Your goal: Show the lines below where "model" occurs.

Data shown:
=== Section Start ===

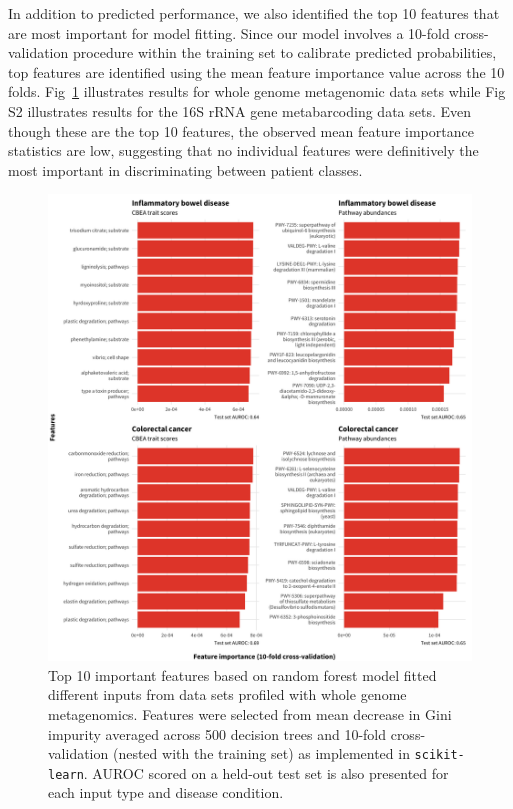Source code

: \documentclass[10pt,letterpaper]{article}
\begin{document}
In addition to predicted performance, we also identified the top 10 features that are most important for model fitting. Since our model involves a 10-fold cross-validation procedure within the training set to calibrate predicted probabilities, top features are identified using the mean feature importance value across the 10 folds. Fig~\ref{fig:4} illustrates results for whole genome metagenomic data sets while Fig S2 illustrates results for the 16S rRNA gene metabarcoding data sets. Even though these are the top 10 features, the observed mean feature importance statistics are low, suggesting that no individual features were definitively the most important in discriminating between patient classes.  

\begin{figure}[!h]
\includegraphics[width=0.99\linewidth]{figures/feat_importance_wgs.png}
\caption{Top 10 important features based on random forest model fitted different inputs from data sets profiled with whole genome metagenomics. Features were selected from mean decrease in Gini impurity averaged across 500 decision trees and 10-fold cross-validation (nested with the training set) as implemented in \texttt{scikit-learn}. AUROC scored on a held-out test set is also presented for each input type and disease condition.}
\label{fig:4}
\end{figure}
\end{document}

=== Section End ===

Output below:
In addition to predicted performance, we also identified the top 10 features that are most important for model fitting. Since our model involves a 10-fold cross-validation procedure within the training set to calibrate predicted probabilities, top features are identified using the mean feature importance value across the 10 folds. Fig~\ref{fig:4} illustrates results for whole genome metagenomic data sets while Fig S2 illustrates results for the 16S rRNA gene metabarcoding data sets. Even though these are the top 10 features, the observed mean feature importance statistics are low, suggesting that no individual features were definitively the most important in discriminating between patient classes.  
\caption{Top 10 important features based on random forest model fitted different inputs from data sets profiled with whole genome metagenomics. Features were selected from mean decrease in Gini impurity averaged across 500 decision trees and 10-fold cross-validation (nested with the training set) as implemented in \texttt{scikit-learn}. AUROC scored on a held-out test set is also presented for each input type and disease condition.}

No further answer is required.